SYSTEM Cited by 2 sources

OpenTelemetry

OpenTelemetry (OTel; opentelemetry.io) is the open standard for instrumenting applications with distributed traces, metrics, and logs. It is the instrumentation-side complement to an observability backend like Honeycomb.

Why it shows up on the wiki

OTel is cited in the Fly.io corpus as the single most important observability investment Fly.io made, with reversals on prior skepticism from two different authors.

From Thomas Ptacek's 2025-03-27 post on tkdb:

"Most of that is down to OpenTelemetry and Honeycomb. From the moment a request hits our API server through the moment tkdb responds to it, oTel context propagation gives us a single narrative about what's happening. I was a skeptic about oTel. It's really, really expensive. And, not to put too fine a point on it, oTel really cruds up our code. Once, I was an '80% of the value of tracing, we can get from logs and metrics' person. But I was wrong." (Source: sources/2025-03-27-flyio-operationalizing-macaroons.)

From JP Phillips's 2025-02-12 exit interview:

"Without oTel, it'd be a disaster trying to troubleshoot the system. I'd have ragequit trying." (Source: sources/2025-02-12-flyio-the-exit-interview-jp-phillips.)

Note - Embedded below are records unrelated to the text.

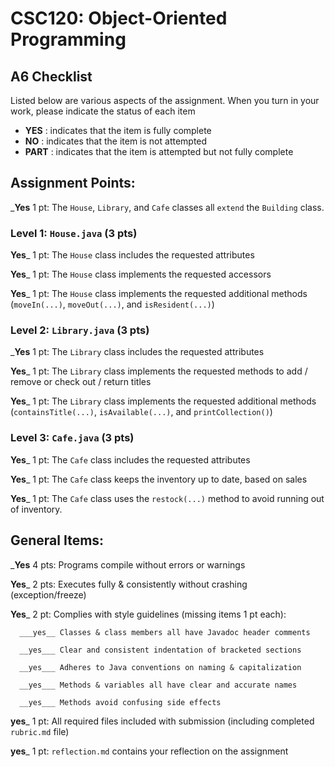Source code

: # CSC120: Object-Oriented Programming
## A6 Checklist

Listed below are various aspects of the assignment.  When you turn in your work, please indicate the status of each item

- **YES** : indicates that the item is fully complete
- **NO** : indicates that the item is not attempted
- **PART** : indicates that the item is attempted but not fully complete


## Assignment Points:

___Yes__ 1 pt: The `House`, `Library`, and `Cafe` classes all `extend` the `Building` class.

### Level 1: `House.java` (3 pts)

__Yes___ 1 pt: The `House` class includes the requested attributes

__Yes___ 1 pt: The `House` class implements the requested accessors

__Yes___ 1 pt: The `House` class implements the requested additional methods (`moveIn(...)`, `moveOut(...)`, and `isResident(...)`)

### Level 2: `Library.java` (3 pts)

___Yes__ 1 pt: The `Library` class includes the requested attributes

__Yes___ 1 pt: The `Library` class implements the requested methods to add / remove or check out / return titles

__Yes___ 1 pt: The `Library` class implements the requested additional methods (`containsTitle(...)`, `isAvailable(...)`, and `printCollection()`)

### Level 3: `Cafe.java` (3 pts)

__Yes___ 1 pt: The `Cafe` class includes the requested attributes

__Yes___ 1 pt: The `Cafe` class keeps the inventory up to date, based on sales

__Yes___ 1 pt: The `Cafe` class uses the `restock(...)` method to avoid running out of inventory.



## General Items:

___Yes__ 4 pts: Programs compile without errors or warnings

__Yes___ 2 pts: Executes fully & consistently without crashing (exception/freeze)

__Yes___ 2 pt: Complies with style guidelines (missing items 1 pt each):

      ___yes__ Classes & class members all have Javadoc header comments

      __yes___ Clear and consistent indentation of bracketed sections

      __yes___ Adheres to Java conventions on naming & capitalization

      __yes___ Methods & variables all have clear and accurate names

      __yes___ Methods avoid confusing side effects

__yes___ 1 pt: All required files included with submission (including completed `rubric.md` file)

__yes___ 1 pt: `reflection.md` contains your reflection on the assignment
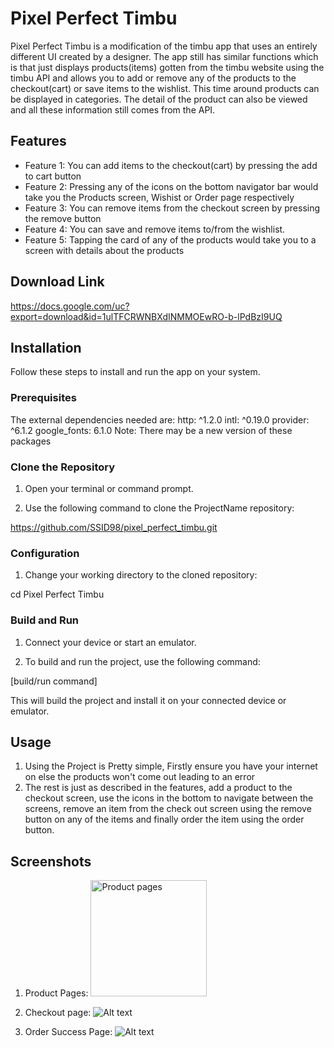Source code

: # Pixel Perfect Timbu

Pixel Perfect Timbu is a modification of the timbu app that uses an entirely different UI created by a designer. The app still has similar functions which is that just displays products(items) gotten from the timbu website using the timbu API and allows you to add or remove any of the products to the checkout(cart) or save items to the wishlist. This time around products can be displayed in categories. The detail of the product can also be viewed and all these information still comes from the API.

## Features

- Feature 1: You can add items to the checkout(cart) by pressing the add to cart button
- Feature 2: Pressing any of the icons on the bottom navigator bar would take you the Products screen, Wishist or Order page respectively
- Feature 3: You can remove items from the checkout screen by pressing the remove button
- Feature 4: You can save and remove items to/from the wishlist.
- Feature 5: Tapping the card of any of the products would take you to a screen with details about the products

## Download Link
https://docs.google.com/uc?export=download&id=1ulTFCRWNBXdINMMOEwRO-b-lPdBzI9UQ


## Installation

Follow these steps to install and run the app on your system.

### Prerequisites

The external dependencies needed are: 
  http: ^1.2.0
  intl: ^0.19.0
  provider: ^6.1.2
  google_fonts: 6.1.0
  Note: There may be a new version of these packages

### Clone the Repository

1. Open your terminal or command prompt.

2. Use the following command to clone the ProjectName repository:

https://github.com/SSID98/pixel_perfect_timbu.git

### Configuration

1. Change your working directory to the cloned repository:

cd Pixel Perfect Timbu

### Build and Run

1. Connect your device or start an emulator.

2. To build and run the project, use the following command:

[build/run command]

This will build the project and install it on your connected device or emulator.

## Usage

1. Using the Project is Pretty simple, Firstly ensure you have your internet on else the products won't come out leading to an error
2. The rest is just as described in the features, add a product to the checkout screen, use the icons in the bottom to navigate between the screens, remove an item from the check out screen using the remove button on any of the items and finally order the item using the order button.

## Screenshots

1. Product Pages: <img width= "186" alt="Product pages" src= "https://github.com/user-attachments/assets/3ee5b532-3e75-40ba-ab98-c0bb5a48de24">

2. Checkout
   page: ![Alt text](assets/images/checkout.jpg)

3. Order Success
   Page: ![Alt text](assets/images/order_successful.jpg)
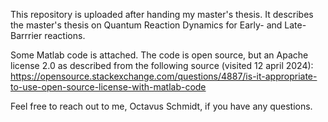 This repository is uploaded
after handing my master's
thesis. It
describes the master's
thesis on Quantum Reaction
Dynamics for Early- and
Late-Barrrier reactions.

Some Matlab code is attached.
The code is open source, but
an Apache license 2.0 as
described from the following
source (visited 12 april
2024):
https://opensource.stackexchange.com/questions/4887/is-it-appropriate-to-use-open-source-license-with-matlab-code

Feel free to reach out to me, Octavus
Schmidt, if you have any questions.
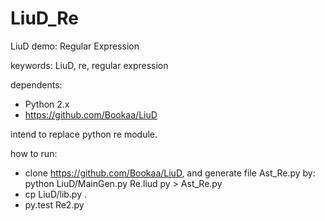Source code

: # LiuD_Re
LiuD demo: Regular Expression

keywords: LiuD, re, regular expression

dependents:
  - Python 2.x
  - https://github.com/Bookaa/LiuD

intend to replace python re module.

how to run:
  - clone https://github.com/Bookaa/LiuD, and generate file Ast_Re.py by:
        python LiuD/MainGen.py Re.liud py > Ast_Re.py
  - cp LiuD/lib.py .
  - py.test Re2.py
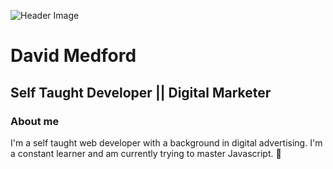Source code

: 
<!--
**dmedford/dmedford** is a ✨ _special_ ✨ repository because its `README.md` (this file) appears on your GitHub profile.

Here are some ideas to get you started:

- 🔭 I’m currently working on ...
- 🌱 I’m currently learning ...
- 👯 I’m looking to collaborate on ...
- 🤔 I’m looking for help with ...
- 💬 Ask me about ...
- 📫 How to reach me: ...
- 😄 Pronouns: ...
- ⚡ Fun fact: ...
-->

![Header Image](https://images.unsplash.com/photo-1461749280684-dccba630e2f6?ixlib=rb-1.2.1&ixid=eyJhcHBfaWQiOjEyMDd9&auto=format&fit=crop&w=1350&q=80)

# David Medford

## Self Taught Developer || Digital Marketer

### About me

I'm a self taught web developer with a background in digital advertising. I'm a constant learner and am currently trying to master Javascript. 

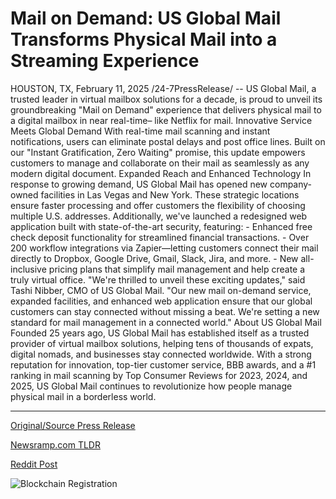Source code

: # Mail on Demand: US Global Mail Transforms Physical Mail into a Streaming Experience

HOUSTON, TX, February 11, 2025 /24-7PressRelease/ -- US Global Mail, a trusted leader in virtual mailbox solutions for a decade, is proud to unveil its groundbreaking "Mail on Demand" experience that delivers physical mail to a digital mailbox in near real-time– like Netflix for mail.  Innovative Service Meets Global Demand With real-time mail scanning and instant notifications, users can eliminate postal delays and post office lines. Built on our "Instant Gratification, Zero Waiting" promise, this update empowers customers to manage and collaborate on their mail as seamlessly as any modern digital document.  Expanded Reach and Enhanced Technology In response to growing demand, US Global Mail has opened new company-owned facilities in Las Vegas and New York. These strategic locations ensure faster processing and offer customers the flexibility of choosing multiple U.S. addresses. Additionally, we've launched a redesigned web application built with state-of-the-art security, featuring:  - Enhanced free check deposit functionality for streamlined financial transactions. - Over 200 workflow integrations via Zapier—letting customers connect their mail directly to Dropbox, Google Drive, Gmail, Slack, Jira, and more. - New all-inclusive pricing plans that simplify mail management and help create a truly virtual office.  "We're thrilled to unveil these exciting updates," said Tashi Nibber, CMO of US Global Mail. "Our new mail on-demand service, expanded facilities, and enhanced web application ensure that our global customers can stay connected without missing a beat. We're setting a new standard for mail management in a connected world."  About US Global Mail  Founded 25 years ago, US Global Mail has established itself as a trusted provider of virtual mailbox solutions, helping tens of thousands of expats, digital nomads, and businesses stay connected worldwide. With a strong reputation for innovation, top-tier customer service, BBB awards, and a #1 ranking in mail scanning by Top Consumer Reviews for 2023, 2024, and 2025, US Global Mail continues to revolutionize how people manage physical mail in a borderless world. 

---

[Original/Source Press Release](https://www.24-7pressrelease.com/press-release/519607/mail-on-demand-us-global-mail-transforms-physical-mail-into-a-streaming-experience)
                    

[Newsramp.com TLDR](https://newsramp.com/curated-news/us-global-mail-introduces-real-time-mail-on-demand-service-and-enhanced-technology/3fb5f2e14e57f1d846a131347da5c0fd) 

 



[Reddit Post](https://www.reddit.com/r/TravelAndLeisureNews/comments/1in4y9h/us_global_mail_introduces_realtime_mail_on_demand/) 



![Blockchain Registration](https://cdn.newsramp.app/24-7PressRelease/qrcode/252/11/archYnJ9.webp)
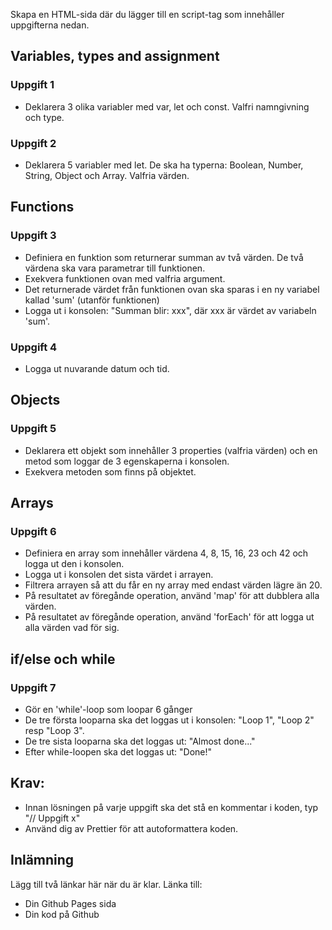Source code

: Skapa en HTML-sida där du lägger till en script-tag som innehåller uppgifterna nedan.

## Variables, types and assignment
### Uppgift 1
- Deklarera 3 olika variabler med var, let och const. Valfri namngivning och type.
### Uppgift 2
- Deklarera 5 variabler med let. De ska ha typerna: Boolean, Number, String, Object och Array. Valfria värden.

## Functions
### Uppgift 3
- Definiera en funktion som returnerar summan av två värden. De två värdena ska vara parametrar till funktionen.
- Exekvera funktionen ovan med valfria argument.
- Det returnerade värdet från funktionen ovan ska sparas i en ny variabel kallad 'sum' (utanför funktionen)
- Logga ut i konsolen: "Summan blir: xxx", där xxx är värdet av variabeln 'sum'.

### Uppgift 4
- Logga ut nuvarande datum och tid.

## Objects
### Uppgift 5
- Deklarera ett objekt som innehåller 3 properties (valfria värden) och en metod som loggar de 3 egenskaperna i konsolen.
- Exekvera metoden som finns på objektet.

## Arrays
### Uppgift 6
- Definiera en array som innehåller värdena 4, 8, 15, 16, 23 och 42 och logga ut den i konsolen.
- Logga ut i konsolen det sista värdet i arrayen.
- Filtrera arrayen så att du får en ny array med endast värden lägre än 20.
- På resultatet av föregånde operation, använd 'map' för att dubblera alla värden.
- På resultatet av föregånde operation, använd 'forEach' för att logga ut alla värden vad för sig.

## if/else och while
### Uppgift 7
- Gör en 'while'-loop som loopar 6 gånger
- De tre första looparna ska det loggas ut i konsolen: "Loop 1", "Loop 2" resp "Loop 3".
- De tre sista looparna ska det loggas ut: "Almost done..."
- Efter while-loopen ska det loggas ut: "Done!"

## Krav:
- Innan lösningen på varje uppgift ska det stå en kommentar i koden, typ "// Uppgift x"
- Använd dig av Prettier för att autoformattera koden.

## Inlämning
Lägg till två länkar här när du är klar. Länka till:
- Din Github Pages sida
- Din kod på Github
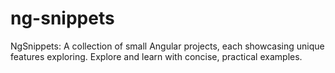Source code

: # ng-snippets
NgSnippets: A collection of small Angular projects, each showcasing unique features exploring. Explore and learn with concise, practical examples.
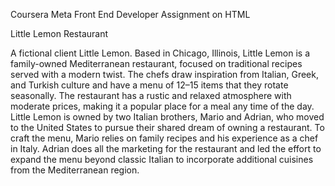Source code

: Coursera Meta Front End Developer Assignment on HTML

Little Lemon Restaurant

A fictional client Little Lemon. Based in Chicago, Illinois, Little Lemon is a family-owned Mediterranean restaurant, focused on traditional recipes served with a modern twist. 
The chefs draw inspiration from Italian, Greek, and Turkish culture and have a menu of 12–15 items that they rotate seasonally. 
The restaurant has a rustic and relaxed atmosphere with moderate prices, making it a popular place for a meal any time of the day. 
Little Lemon is owned by two Italian brothers, Mario and Adrian, who moved to the United States to pursue their shared dream of owning a restaurant. 
To craft the menu, Mario relies on family recipes and his experience as a chef in Italy. 
Adrian does all the marketing for the restaurant and led the effort to expand the menu beyond classic Italian to incorporate additional cuisines from the Mediterranean region.

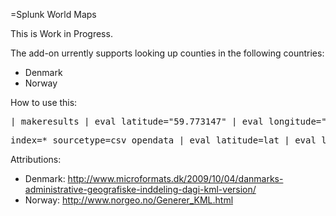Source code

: =Splunk World Maps

This is Work in Progress. 

The add-on urrently supports looking up counties in the following countries:
* Denmark
* Norway

How to use this:
<pre>
| makeresults | eval latitude="59.773147" | eval longitude="10.800195" |lookup geo_no_counties latitude longitude | stats count by featureId | geom geo_no_counties
</pre>

<pre>
index=* sourcetype=csv_opendata | eval latitude=lat | eval longitude=lon | lookup geo_dk_counties latitude longitude | stats count by featureId | geom geo_dk_counties
</pre>

Attributions:
* Denmark: http://www.microformats.dk/2009/10/04/danmarks-administrative-geografiske-inddeling-dagi-kml-version/
* Norway: http://www.norgeo.no/Generer_KML.html
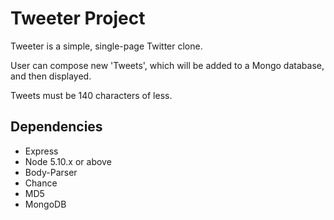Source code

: # Tweeter Project

Tweeter is a simple, single-page Twitter clone.

User can compose new 'Tweets', which will be added to a Mongo database, and then displayed.

Tweets must be 140 characters of less.

## Dependencies

- Express
- Node 5.10.x or above
- Body-Parser
- Chance
- MD5
- MongoDB
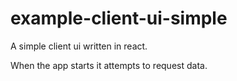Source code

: # example-client-ui-simple

A simple client ui written in react.

When the app starts it attempts to request data.
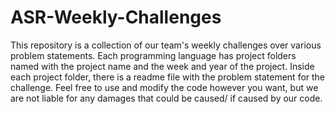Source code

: # ASR-Weekly-Challenges

This repository is a collection of our team's weekly challenges over various problem statements.
Each programming language has project folders named with the project name and the week and year of the project.
Inside each project folder, there is a readme file with the problem statement for the challenge.
Feel free to use and modify the code however you want, but we are not liable for any damages that could be caused/ if caused by our code.
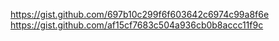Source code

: https://gist.github.com/697b10c299f6f603642c6974c99a8f6e
https://gist.github.com/af15cf7683c504a936cb0b8accc11f9c

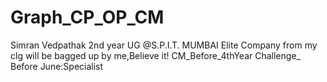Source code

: # Graph_CP_OP_CM
Simran Vedpathak
2nd year UG @S.P.I.T. MUMBAI
Elite Company from my clg will be bagged up by me,Believe it!
CM_Before_4thYear
Challenge_
Before June:Specialist


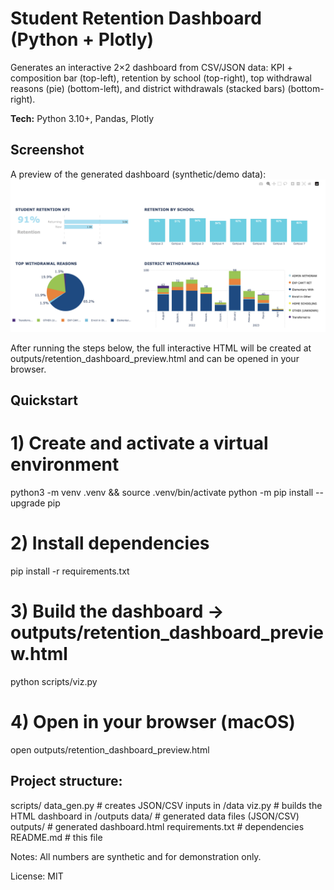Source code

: # Student Retention Dashboard (Python + Plotly)

Generates an interactive 2×2 dashboard from CSV/JSON data: KPI + composition bar (top-left), retention by school (top-right), top withdrawal reasons (pie) (bottom-left), and district withdrawals (stacked bars) (bottom-right).

**Tech:** Python 3.10+, Pandas, Plotly

## Screenshot
A preview of the generated dashboard (synthetic/demo data):
![Procurement Dashboard preview](assets/Retention.png)

After running the steps below, the full interactive HTML will be created at outputs/retention_dashboard_preview.html and can be opened in your browser.

## Quickstart

# 1) Create and activate a virtual environment
python3 -m venv .venv && source .venv/bin/activate
python -m pip install --upgrade pip

# 2) Install dependencies
pip install -r requirements.txt

# 3) Build the dashboard -> outputs/retention_dashboard_preview.html
python scripts/viz.py

# 4) Open in your browser (macOS)
open outputs/retention_dashboard_preview.html

## Project structure:
scripts/
  data_gen.py      # creates JSON/CSV inputs in /data
  viz.py           # builds the HTML dashboard in /outputs
data/              # generated data files (JSON/CSV)
outputs/           # generated dashboard.html
requirements.txt   # dependencies
README.md          # this file

Notes:
All numbers are synthetic and for demonstration only.

License:
MIT
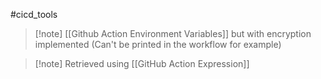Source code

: #cicd_tools 
>[!note] [[Github Action Environment Variables]] but with encryption implemented (Can't be printed in the workflow for example)

>[!note] Retrieved using [[GitHub Action Expression]]
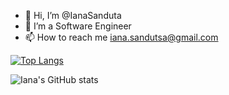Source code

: - 👋 Hi, I’m @IanaSanduta
- 👀 I’m a Software Engineer
- 📫 How to reach me iana.sandutsa@gmail.com

[![Top Langs](https://github-readme-stats.vercel.app/api/top-langs/?username=IanaSanduta&layout=compact)](https://github.com/IanaSanduta/github-readme-stats)




![Iana's GitHub stats](https://github-readme-stats.vercel.app/api?username=IanaSanduta&show_icons=true&bg_color=DEG,D76B4D,885492&title_color=FFFFFF&text_color=FFFFFF&icon_color=F1D2F9)
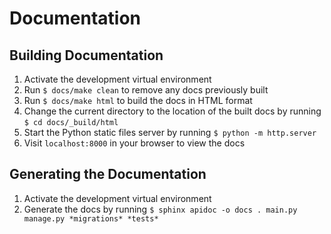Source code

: # Documentation

## Building Documentation
1. Activate the development virtual environment
1. Run `$ docs/make clean` to remove any docs previously built
1. Run `$ docs/make html` to build the docs in HTML format
1. Change the current directory to the location of the built docs
    by running `$ cd docs/_build/html`
1. Start the Python static files server by running
    `$ python -m http.server`
1. Visit `localhost:8000` in your browser to view the docs

## Generating the Documentation
1. Activate the development virtual environment
1. Generate the docs by running
    `$ sphinx apidoc -o docs . main.py manage.py *migrations* *tests*`
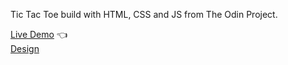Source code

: Tic Tac Toe build with HTML, CSS and JS from The Odin Project.

[Live Demo](https://jaqubowsky.github.io/tic-tac-toe/) :point_left: <br>
[Design](https://github.com/michalosman/tic-tac-toe)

Load-bearing property: context propagation

The specific OTel feature Fly.io repeatedly names is context propagation — a trace ID and span context that travels with a request across process, service, and network boundaries, so that every span emitted by every service on the request path can be stitched into a single trace tree.

Fly.io's stack has at least these spans per request:

  • Primary API (entry point, user-facing).
  • tkdb client library (verification / sign / revoke).
  • tkdb server (Noise handshake, SQLite query, response).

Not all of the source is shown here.